B cell responses to a peptide epitope. VII. Antigen-dependent modulation of the germinal center reaction

Abstract

Germinal center responses to two analogous peptides, PS1CT3 and G32CT3, that differ in sequence only at one position within the B cell epitopic region were examined. In comparison with peptide PS1CT3, peptide G32CT3 elicited a poor germinal center response. By demonstrating equal facility of immune complexes with IgM and IgG Ab isotypes to seed germinal centers, we excluded differences in isotype profiles of early primary anti-PS1CT3 and anti-G32CT3 Ig as the probable cause. Quantitative differences in germinal center responses to the two peptides were also not due to either qualitative/quantitative differences in T cell priming or variation in the frequency of the early Ag-activated B cells induced. Rather, they resulted from qualitative differences in the nature of B cells primed.

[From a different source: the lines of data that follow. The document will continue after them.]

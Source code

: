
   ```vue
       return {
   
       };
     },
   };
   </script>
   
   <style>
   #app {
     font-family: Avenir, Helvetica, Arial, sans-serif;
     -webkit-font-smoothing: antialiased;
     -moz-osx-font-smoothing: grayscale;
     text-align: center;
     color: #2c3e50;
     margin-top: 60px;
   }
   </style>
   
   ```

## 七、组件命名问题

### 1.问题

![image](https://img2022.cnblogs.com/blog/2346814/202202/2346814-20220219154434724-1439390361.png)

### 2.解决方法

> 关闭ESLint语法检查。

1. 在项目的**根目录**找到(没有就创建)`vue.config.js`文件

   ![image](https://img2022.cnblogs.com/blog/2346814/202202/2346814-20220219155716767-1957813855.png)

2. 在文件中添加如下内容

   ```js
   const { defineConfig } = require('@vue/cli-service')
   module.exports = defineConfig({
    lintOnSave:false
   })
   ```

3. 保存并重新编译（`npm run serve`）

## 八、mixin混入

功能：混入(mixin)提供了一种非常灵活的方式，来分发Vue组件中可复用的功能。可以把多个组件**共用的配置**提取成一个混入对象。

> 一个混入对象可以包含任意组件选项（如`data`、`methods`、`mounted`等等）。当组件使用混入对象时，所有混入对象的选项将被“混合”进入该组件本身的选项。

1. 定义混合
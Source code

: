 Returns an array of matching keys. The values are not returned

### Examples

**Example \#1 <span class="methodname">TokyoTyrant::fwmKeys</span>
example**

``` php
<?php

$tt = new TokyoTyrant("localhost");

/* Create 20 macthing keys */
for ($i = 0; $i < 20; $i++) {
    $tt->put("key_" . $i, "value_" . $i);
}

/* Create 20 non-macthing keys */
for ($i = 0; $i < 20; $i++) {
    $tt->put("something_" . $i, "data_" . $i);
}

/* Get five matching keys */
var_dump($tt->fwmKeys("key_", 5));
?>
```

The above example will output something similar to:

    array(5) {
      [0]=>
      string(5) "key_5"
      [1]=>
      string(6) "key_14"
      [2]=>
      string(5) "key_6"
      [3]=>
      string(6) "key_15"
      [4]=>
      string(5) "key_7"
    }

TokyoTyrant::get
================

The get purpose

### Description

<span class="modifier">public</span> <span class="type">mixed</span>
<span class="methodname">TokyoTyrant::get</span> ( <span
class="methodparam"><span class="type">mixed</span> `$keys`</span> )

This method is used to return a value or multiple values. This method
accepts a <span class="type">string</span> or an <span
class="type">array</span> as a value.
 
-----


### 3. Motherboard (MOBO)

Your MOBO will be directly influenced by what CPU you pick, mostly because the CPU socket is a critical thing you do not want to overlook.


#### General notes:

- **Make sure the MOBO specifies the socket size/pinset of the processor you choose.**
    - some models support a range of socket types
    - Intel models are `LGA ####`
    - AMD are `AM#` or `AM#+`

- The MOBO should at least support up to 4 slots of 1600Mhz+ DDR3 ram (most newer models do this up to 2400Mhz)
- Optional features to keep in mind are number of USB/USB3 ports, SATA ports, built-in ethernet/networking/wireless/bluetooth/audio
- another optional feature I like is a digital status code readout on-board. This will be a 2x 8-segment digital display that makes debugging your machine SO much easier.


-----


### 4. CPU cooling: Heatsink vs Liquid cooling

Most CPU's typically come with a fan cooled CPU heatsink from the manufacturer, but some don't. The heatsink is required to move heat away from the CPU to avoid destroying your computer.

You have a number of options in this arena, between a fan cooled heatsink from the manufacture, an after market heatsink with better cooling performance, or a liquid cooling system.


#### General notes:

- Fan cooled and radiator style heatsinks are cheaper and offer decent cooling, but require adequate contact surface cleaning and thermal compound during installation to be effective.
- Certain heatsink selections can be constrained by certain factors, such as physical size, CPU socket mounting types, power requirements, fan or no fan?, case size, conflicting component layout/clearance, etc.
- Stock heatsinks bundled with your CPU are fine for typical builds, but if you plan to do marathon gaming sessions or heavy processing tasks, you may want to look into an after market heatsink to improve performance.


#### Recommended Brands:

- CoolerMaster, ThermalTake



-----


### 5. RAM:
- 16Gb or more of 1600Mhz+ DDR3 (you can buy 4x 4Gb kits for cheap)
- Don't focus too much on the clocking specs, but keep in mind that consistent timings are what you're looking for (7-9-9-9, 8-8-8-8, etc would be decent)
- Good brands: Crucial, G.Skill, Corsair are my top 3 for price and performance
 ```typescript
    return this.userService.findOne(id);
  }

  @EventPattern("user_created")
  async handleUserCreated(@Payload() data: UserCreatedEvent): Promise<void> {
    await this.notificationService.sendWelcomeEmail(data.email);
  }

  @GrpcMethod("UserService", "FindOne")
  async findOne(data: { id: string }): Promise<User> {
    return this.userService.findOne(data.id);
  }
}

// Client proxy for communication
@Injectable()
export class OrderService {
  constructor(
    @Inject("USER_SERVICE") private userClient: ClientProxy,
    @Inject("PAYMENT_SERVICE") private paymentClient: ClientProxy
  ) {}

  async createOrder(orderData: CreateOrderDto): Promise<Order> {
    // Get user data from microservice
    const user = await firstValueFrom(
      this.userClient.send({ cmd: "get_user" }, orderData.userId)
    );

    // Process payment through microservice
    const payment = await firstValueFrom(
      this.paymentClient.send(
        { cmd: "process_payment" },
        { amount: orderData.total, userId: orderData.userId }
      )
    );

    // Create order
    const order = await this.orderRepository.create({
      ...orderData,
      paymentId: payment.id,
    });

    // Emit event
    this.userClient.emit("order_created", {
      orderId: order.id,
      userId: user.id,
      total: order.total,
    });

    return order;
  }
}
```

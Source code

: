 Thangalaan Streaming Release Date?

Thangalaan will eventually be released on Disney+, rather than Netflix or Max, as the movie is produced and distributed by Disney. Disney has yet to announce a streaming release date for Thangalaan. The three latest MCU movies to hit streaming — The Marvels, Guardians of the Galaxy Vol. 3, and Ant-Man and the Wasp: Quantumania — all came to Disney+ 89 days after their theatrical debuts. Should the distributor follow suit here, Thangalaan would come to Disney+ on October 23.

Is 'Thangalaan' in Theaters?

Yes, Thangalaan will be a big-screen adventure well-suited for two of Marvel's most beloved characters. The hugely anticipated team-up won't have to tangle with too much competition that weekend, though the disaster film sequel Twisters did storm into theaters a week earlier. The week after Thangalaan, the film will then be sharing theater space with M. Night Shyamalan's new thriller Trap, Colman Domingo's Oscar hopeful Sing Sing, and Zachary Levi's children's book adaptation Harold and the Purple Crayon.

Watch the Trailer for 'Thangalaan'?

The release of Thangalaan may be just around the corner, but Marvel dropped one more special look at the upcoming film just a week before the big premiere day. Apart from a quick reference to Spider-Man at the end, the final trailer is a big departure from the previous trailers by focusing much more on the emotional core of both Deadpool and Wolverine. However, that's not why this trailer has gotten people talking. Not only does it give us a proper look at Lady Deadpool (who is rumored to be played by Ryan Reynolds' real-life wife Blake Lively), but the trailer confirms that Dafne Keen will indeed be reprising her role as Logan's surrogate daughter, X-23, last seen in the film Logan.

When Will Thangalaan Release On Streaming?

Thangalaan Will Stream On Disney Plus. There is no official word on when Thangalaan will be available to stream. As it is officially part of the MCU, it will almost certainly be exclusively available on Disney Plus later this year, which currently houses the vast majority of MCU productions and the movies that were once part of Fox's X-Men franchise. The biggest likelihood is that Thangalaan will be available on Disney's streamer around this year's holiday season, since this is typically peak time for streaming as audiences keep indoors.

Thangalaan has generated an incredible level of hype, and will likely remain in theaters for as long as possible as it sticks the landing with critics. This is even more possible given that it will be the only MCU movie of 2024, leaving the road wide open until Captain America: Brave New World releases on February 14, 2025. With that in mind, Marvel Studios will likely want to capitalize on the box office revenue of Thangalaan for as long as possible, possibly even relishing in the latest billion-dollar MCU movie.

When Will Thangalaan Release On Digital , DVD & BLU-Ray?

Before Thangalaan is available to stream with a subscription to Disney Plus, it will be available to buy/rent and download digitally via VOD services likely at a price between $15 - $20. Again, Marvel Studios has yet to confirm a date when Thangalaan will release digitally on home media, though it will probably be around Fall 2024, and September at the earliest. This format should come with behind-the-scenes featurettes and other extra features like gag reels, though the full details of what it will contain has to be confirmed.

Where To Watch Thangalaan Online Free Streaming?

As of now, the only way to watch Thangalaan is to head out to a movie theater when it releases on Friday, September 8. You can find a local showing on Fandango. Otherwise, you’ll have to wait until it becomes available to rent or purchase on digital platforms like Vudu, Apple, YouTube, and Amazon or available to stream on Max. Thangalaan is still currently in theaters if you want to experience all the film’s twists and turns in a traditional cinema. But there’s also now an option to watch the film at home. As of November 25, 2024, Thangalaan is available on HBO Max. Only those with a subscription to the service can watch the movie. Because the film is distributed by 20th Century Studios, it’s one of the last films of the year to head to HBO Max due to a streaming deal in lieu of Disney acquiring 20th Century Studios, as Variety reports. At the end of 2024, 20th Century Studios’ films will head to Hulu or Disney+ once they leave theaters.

Analysis of early primary anti-PS1CT3 and anti-G32CT3 IgMs revealed that the latter population was of a distinctly lower affinity, implying the existence of an Ag affinity threshold that restricts germinal center recruitment of G32CT3-specific B cells. The impediment in anti-G32CT3 germinal center initiation could be overcome by making available an excess of Ag-activated Th cells at the time of immunization. This resulted in the appearance of a higher affinity population of G32CT3-specific B cells that, presumably, are now capable of seeding germinal centers. These data suggest that the strength of a germinal center reaction generated is Ag dependent. At least one regulatory parameter represents the quality of B cells that are initially primed.